Senator Hoeven announces $5.1M award to make Buelah plant world's largest carbon capture, utilization and storage site

Image provided by office of Senator John Hoeven
Image provided by office of Senator John Hoeven

(Fargo, ND) -- Senator John Hoeven today announced a $5.1 million award to advance carbon capture, utilization and storage (CCUS) monitoring at the Great Plains Synfuels Plant in Beulah, North Dakota.

Hoven said the monitoring and sequestration project, which is being led by the Energy & Environmental Research Center (EERC), is key to the development of commercially-viable CCUS. 

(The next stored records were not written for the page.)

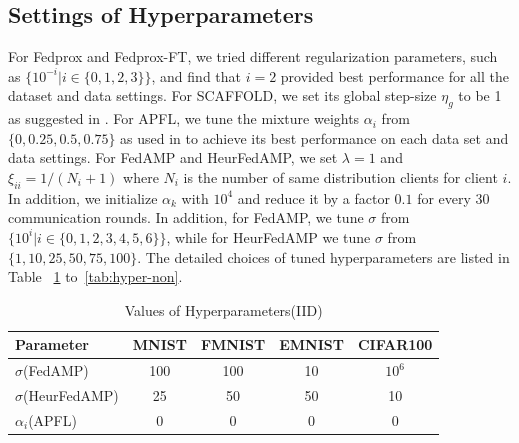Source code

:
\subsection{Settings of Hyperparameters}
For Fedprox and Fedprox-FT, we tried different regularization parameters, such as $\{10^{-i}|i \in \{0,1,2,3\}\}$, and find that $i=2$  provided best performance for all the dataset and data settings. 
For SCAFFOLD, we set its global step-size $\eta_g$ to be 1 as suggested in \cite{karimireddy2019scaffold}. 
For APFL, we tune the mixture weights $\alpha_i$ from $\{0, 0.25, 0.5, 0.75\}$ as used in \cite{deng2020adaptive} to achieve its best performance on each data set and data settings.
For {FedAMP} and {HeurFedAMP}, we set $\lambda=1$ and $\xi_{ii} = 1/(N_i +1)$  where $N_i$ is the number of same distribution clients for client $i$. In addition, we initialize $\alpha_k$ with $10^4$ and reduce it by a factor $0.1$ for every $30$ communication rounds. In addition, for FedAMP, we tune $\sigma$ from $\{10^i | i \in \{0,1,2,3,4,5,6\}\}$, while for HeurFedAMP we tune $\sigma$ from $\{1, 10, 25, 50, 75, 100\}$.
The detailed choices of tuned hyperparameters are listed in Table ~\ref{tab:hyper-IID} to~\ref{tab:hyper-non}.





\begin{table}[h!]
\setlength{\tabcolsep}{2pt}
\caption{Values of Hyperparameters(IID)}
\label{tab:hyper-IID}
\centering
\begin{tabular}{l|cccc} 
 \toprule
Parameter & MNIST & FMNIST & EMNIST & CIFAR100 \\ 
 \hline
$\sigma$({FedAMP}) & 100 & 100 & 10 & $10^6$	 \\
$\sigma$({HeurFedAMP}) & 25 & 50 & 50 &	 10\\
$\alpha_i$(APFL) & 0 & 0 & 0 & 0 \\
 \bottomrule
\end{tabular}
\end{table}

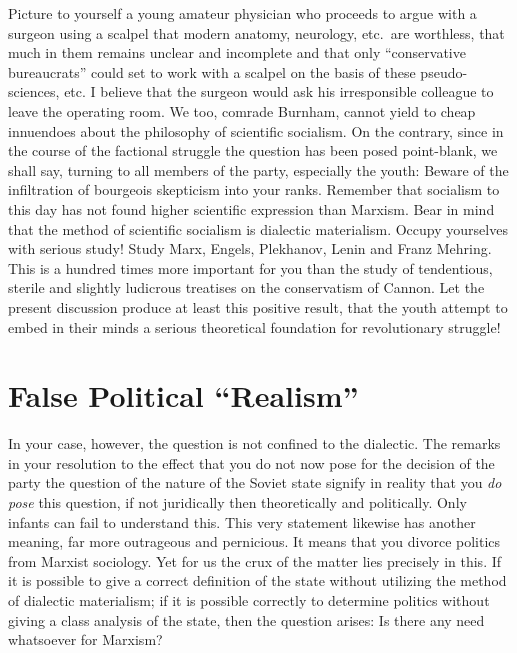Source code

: Picture to yourself a young amateur physician who proceeds to argue with a surgeon using a scalpel that modern anatomy, neurology, etc.\ are worthless, that much in them remains unclear and incomplete and that only “conservative bureaucrats” could set to work with a scalpel on the basis of these pseudo-sciences, etc. I believe that the surgeon would ask his irresponsible colleague to leave the operating room. We too, comrade Burnham, cannot yield to cheap innuendoes about the philosophy of scientific socialism. On the contrary, since in the course of the factional struggle the question has been posed point-blank, we shall say, turning to all members of the party, especially the youth: Beware of the infiltration of bourgeois skepticism into your ranks. Remember that socialism to this day has not found higher scientific expression than Marxism. Bear in mind that the method of scientific socialism is dialectic materialism. Occupy yourselves with serious study! Study Marx, Engels, Plekhanov, Lenin and Franz Mehring. This is a hundred times more important for you than the study of tendentious, sterile and slightly ludicrous treatises on the conservatism of Cannon. Let the present discussion produce at least this positive result, that the youth attempt to embed in their minds a serious theoretical foundation for revolutionary struggle!

\section*{False Political “Realism”}

In your case, however, the question is not confined to the dialectic. The remarks in your resolution to the effect that you do not now pose for the decision of the party the question of the nature of the Soviet state signify in reality that you \emph{do pose} this question, if not juridically then theoretically and politically. Only infants can fail to understand this. This very statement likewise has another meaning, far more outrageous and pernicious. It means that you divorce politics from Marxist sociology. Yet for us the crux of the matter lies precisely in this. If it is possible to give a correct definition of the state without utilizing the method of dialectic materialism; if it is possible correctly to determine politics without giving a class analysis of the state, then the question arises: Is there any need whatsoever for Marxism?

The senator said the project will advance the expansion of CCUS at the Dakota Gasification Company’s (DGC) Great Plains Synfuels Plant, which would make the facility the largest coal-based CCUS project utilizing geologic storage in the world and the first project in the U.S. to utilize both enhanced oil recovery and geologic storage. 

“This $5.1 million award is a crucial investment in the future of CCUS and baseload power. Under this project, EERC is developing cost-effective methods for monitoring and verifying CO2 storage. That’s key not only to the DGC project, which is the largest of its kind in the world, but to all of the coal-based CCUS projects across our state,” said Hoeven.